Descriptions:
This a16z-hosted conversation features Russ Fredin, founder of AI productivity measurement company Laridan, making the case that most enterprises are flying blind when it comes to quantifying the ROI of their AI investments. Fredin draws an extended parallel between today’s AI adoption wave and the early internet advertising era, arguing that just as DoubleClick, Comscore, and Nielsen had to build measurement infrastructure before ad budgets could scale rationally, AI needs an analogous independent measurement layer before enterprise spending can mature beyond the experimental phase.
A central tension runs through the discussion: 85% of surveyed companies believe they have roughly 18 months to establish AI leadership, yet most currently measure AI adoption by how much tooling they have purchased rather than by actual productivity outcomes. Concrete examples include investment banks hosting company-wide ChatGPT training sessions for thousands of employees and engineering managers discovering that high-performing engineers have stopped using Cursor entirely despite organizational mandates.

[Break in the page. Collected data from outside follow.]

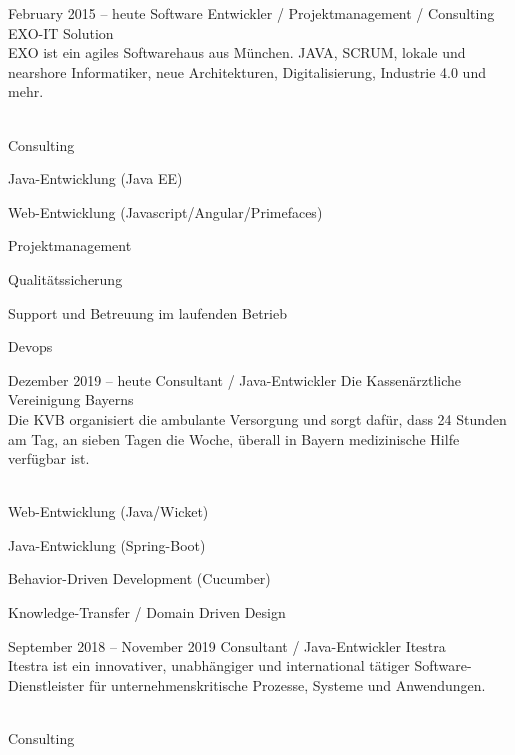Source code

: \documentclass[fontsize=10pt]{tccv}
\begin{document}
\begin{eventlist}

\item{February 2015 -- heute}
     { Software Entwickler / Projektmanagement /  Consulting}
     {EXO-IT Solution}
\\
EXO ist ein agiles Softwarehaus aus München. JAVA, SCRUM, lokale und nearshore Informatiker, neue Architekturen, Digitalisierung, Industrie 4.0 und mehr.
\\\\
\begin{assignments}
\item{Consulting}
\item{Java-Entwicklung (Java EE)}
\item{Web-Entwicklung (Javascript/Angular/Primefaces)}
\item{Projektmanagement}
\item{Qualitätssicherung}
\item{Support und Betreuung im laufenden Betrieb }
\item{Devops}
\end{assignments}

\item{Dezember 2019 -- heute}
     {Consultant / Java-Entwickler}
     {Die Kassenärztliche Vereinigung Bayerns}
\\
Die KVB organisiert die ambulante Versorgung und sorgt dafür, dass 24 Stunden
am Tag, an sieben Tagen die Woche, überall in Bayern medizinische Hilfe
verfügbar ist.
\\\\
\begin{assignments}
\item{Web-Entwicklung (Java/Wicket)}
\item{Java-Entwicklung (Spring-Boot)}
\item{Behavior-Driven Development (Cucumber)}
\item{Knowledge-Transfer / Domain Driven Design}
\end{assignments}

\item{September 2018 -- November 2019}
     {Consultant / Java-Entwickler}
     {Itestra}
\\
Itestra ist ein innovativer, unabhängiger und international tätiger
Software-Dienstleister für unternehmenskritische Prozesse, Systeme und
Anwendungen.
\\\\
\begin{assignments}
\item{Consulting}
\end{assignments}



\end{eventlist}
\end{document}
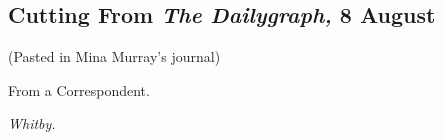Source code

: \chapter[Chapter \thechapter]{}

\section{Cutting From \textit{The Dailygraph,} 8 August}
\begin{center}(Pasted in Mina Murray's journal)\end{center}


\begin{newspaper}{}{From a Correspondent.}

\begin{flushright}\itshape Whitby.\end{flushright}


\end{newspaper}
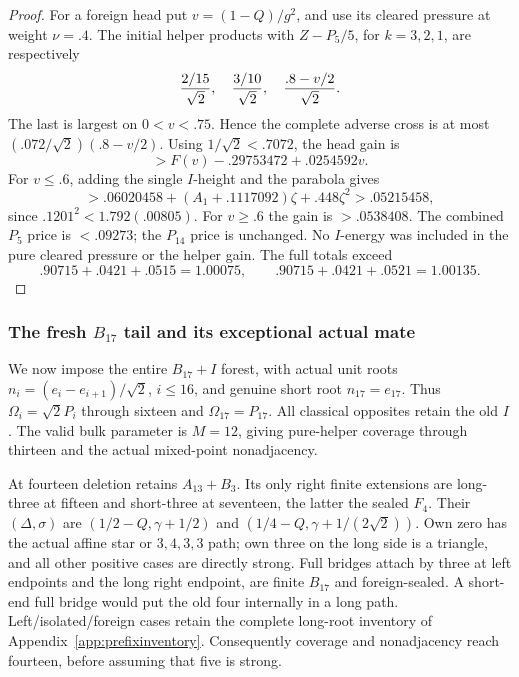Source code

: \begin{proof}
For a foreign head put \(v=(1-Q)/g^2\), and use its cleared
pressure at weight \(\nu=.4\). The initial helper products with
\(Z-P_5/5\), for \(k=3,2,1\), are respectively
\[
 {2/15\over\sqrt2},\quad {3/10\over\sqrt2},\quad
 {.8-v/2\over\sqrt2}.
\]
The last is largest on \(0<v<.75\). Hence the complete adverse
cross is at most \((.072/\sqrt2)(.8-v/2)\).
Using \(1/\sqrt2<.7072\), the head gain is
\[
 >F(v)-.29753472+.0254592v.
\]
For \(v\le.6\), adding the single \(I\)-height and the parabola gives
\[
 >.06020458+(A_1+.1117092)\zeta+.448\zeta^2
 >.05215458,
\]
since \(.1201^2<1.792(.00805)\).
For \(v\ge.6\) the gain is \(>.0538408\).
The combined \(P_5\) price is \(<.09273\); the \(P_{14}\) price
is unchanged. No \(I\)-energy was included in the pure cleared
pressure or the helper gain. The full totals exceed
\[
 .90715+.0421+.0515=1.00075,\qquad
 .90715+.0421+.0521=1.00135 .
\]
\end{proof}

\subsubsection{The fresh \(B_{17}\) tail and its exceptional actual mate}
We now impose the entire \(B_{17}+I\) forest, with actual unit roots
\(n_i=(e_i-e_{i+1})/\sqrt2\), \(i\le16\), and genuine short
root \(n_{17}=e_{17}\). Thus
\(\Omega_i=\sqrt2P_i\) through sixteen and \(\Omega_{17}=P_{17}\).
All classical opposites retain the old \(I\).
The valid bulk parameter is \(M=12\), giving pure-helper coverage
through thirteen and the actual mixed-point nonadjacency.

At fourteen deletion retains \(A_{13}+B_3\).
Its only right finite extensions are long-three at fifteen and
short-three at seventeen, the latter the sealed \(F_4\).
Their \((\Delta,\sigma)\) are
\((1/2-Q,\gamma+1/2)\) and
\((1/4-Q,\gamma+1/(2\sqrt2))\).
Own zero has the actual affine star or \(3,4,3,3\) path;
own three on the long side is a triangle, and all other positive
cases are directly strong. Full bridges attach by three at left
endpoints and the long right endpoint, are finite \(B_{17}\) and
foreign-sealed. A short-end full bridge would put the old four
internally in a long path. Left/isolated/foreign cases retain the
complete long-root inventory of Appendix~\ref{app:prefixinventory}.
Consequently coverage and nonadjacency reach fourteen, before
assuming that five is strong.

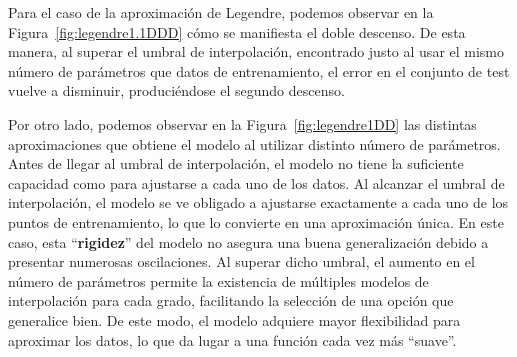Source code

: Para el caso de la aproximación de Legendre, podemos observar en la Figura~\ref{fig:legendre1.1DDD} cómo se manifiesta el doble descenso. De esta manera, al superar el umbral de interpolación, encontrado justo al usar el mismo número de parámetros que datos de entrenamiento, el error en el conjunto de test vuelve a disminuir, produciéndose el segundo descenso.

Por otro lado, podemos observar en la Figura~\ref{fig:legendre1DD} las distintas aproximaciones que obtiene el modelo al utilizar distinto número de parámetros. Antes de llegar al umbral de interpolación, el modelo no tiene la suficiente capacidad como para ajustarse a cada uno de los datos. Al alcanzar el umbral de interpolación, el modelo se ve obligado a ajustarse exactamente a cada uno de los puntos de entrenamiento, lo que lo convierte en una aproximación única. En este caso, esta ``\textbf{rigidez}'' del modelo no asegura una buena generalización debido a presentar numerosas oscilaciones. Al superar dicho umbral, el aumento en el número de parámetros permite la existencia de múltiples modelos de interpolación para cada grado, facilitando la selección de una opción que generalice bien. De este modo, el modelo adquiere mayor flexibilidad para aproximar los datos, lo que da lugar a una función cada vez más ``suave''.

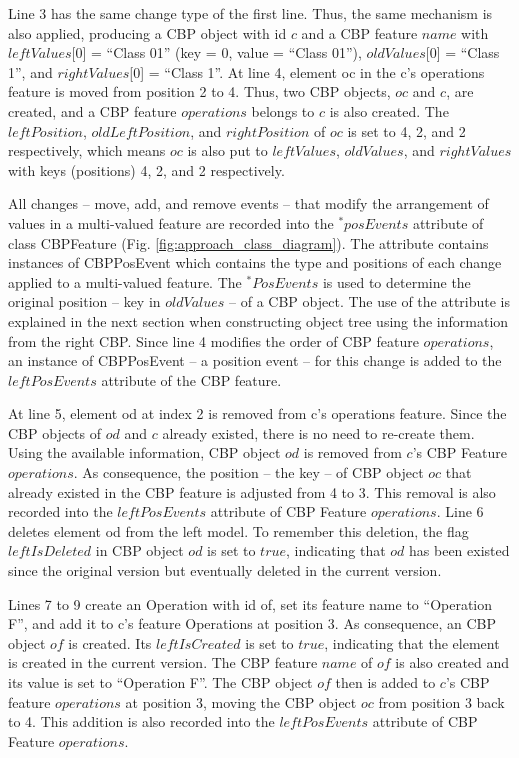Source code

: \documentclass{llncs}
\begin{document}
Line 3 has the same change type of the first line. Thus, the same mechanism is also applied, producing a CBP object with id $c$ and a CBP feature $name$ with $leftValues$[0] = ``Class 01'' (key = 0, value = ``Class 01''), $oldValues$[0] = ``Class 1'', and $rightValues$[0] = ``Class 1''. At line 4, element \textsf{oc} in the \textsf{c}'s \textsf{operations} feature is moved from position 2 to 4. Thus, two CBP objects, $oc$ and $c$, are created, and a CBP feature $operations$ belongs to $c$ is also created. The $leftPosition$, $oldLeftPosition$, and $rightPosition$ of $oc$ is set to 4, 2, and 2 respectively, which means $oc$ is also put to $leftValues$, $oldValues$, and $rightValues$ with keys (positions) 4, 2, and 2 respectively. 

All changes -- move, add, and remove events -- that modify the arrangement of values in a multi-valued feature are recorded into the $^*posEvents$ attribute of class \textsf{CBPFeature} (Fig. \ref{fig:approach_class_diagram}). The attribute contains instances of \textsf{CBPPosEvent} which contains the type and positions of each change applied to a multi-valued feature. The $^*PosEvents$ is used to determine the original position -- key in $oldValues$ -- of a CBP object. The use of the attribute is explained in the next section when constructing object tree using the information from the right CBP. Since line 4 modifies the order of CBP feature $operations$, an instance of \textsf{CBPPosEvent} -- a position event -- for this change is added to the $leftPosEvents$ attribute of the CBP feature.        



At line 5, element \textsf{od} at index 2 is removed from \textsf{c}'s \textsf{operations} feature. Since the CBP objects of $od$ and $c$ already existed, there is no need to re-create them. Using the available information, CBP object $od$ is removed from $c$'s CBP Feature $operations$. As consequence, the position -- the key -- of CBP object $oc$ that already existed in the CBP feature is adjusted from 4 to 3. This removal is also recorded into the $leftPosEvents$ attribute of CBP Feature $operations$. Line 6 deletes element \textsf{od} from the left model. To remember this deletion, the flag $leftIsDeleted$ in CBP object $od$ is set to $true$, indicating that $od$ has been existed since the original version but eventually deleted in the current version. 

Lines 7 to 9 create an \textsf{Operation} with id \textsf{of}, set its feature \textsf{name} to ``Operation F'', and add it to \textsf{c}'s feature \textsf{Operations} at position 3. As consequence, an CBP object $of$ is created. Its $leftIsCreated$ is set to $true$, indicating that the element is created in the current version. The CBP feature $name$ of $of$ is also created and its value is set to ``Operation F''. The CBP object $of$ then is added to $c$'s CBP feature $operations$ at position 3, moving the CBP object $oc$ from position 3 back to 4. This addition is also recorded into the $leftPosEvents$ attribute of CBP Feature $operations$.
\end{document}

Fredin argues the right measurement framework combines three signals—qualitative manager judgment, quantitative output, and verified tool usage—and positions Laridan as an independent arbiter analogous to Nielsen in adtech. The company initially targets CIOs but expects CFOs to become co-buyers as AI spend at major enterprises like JP Morgan scales from $18 billion in IT toward $30 to $40 billion. The episode frames AI productivity measurement as the next major enterprise infrastructure category, with the $700 billion figure representing the gap between AI investment and demonstrable business value.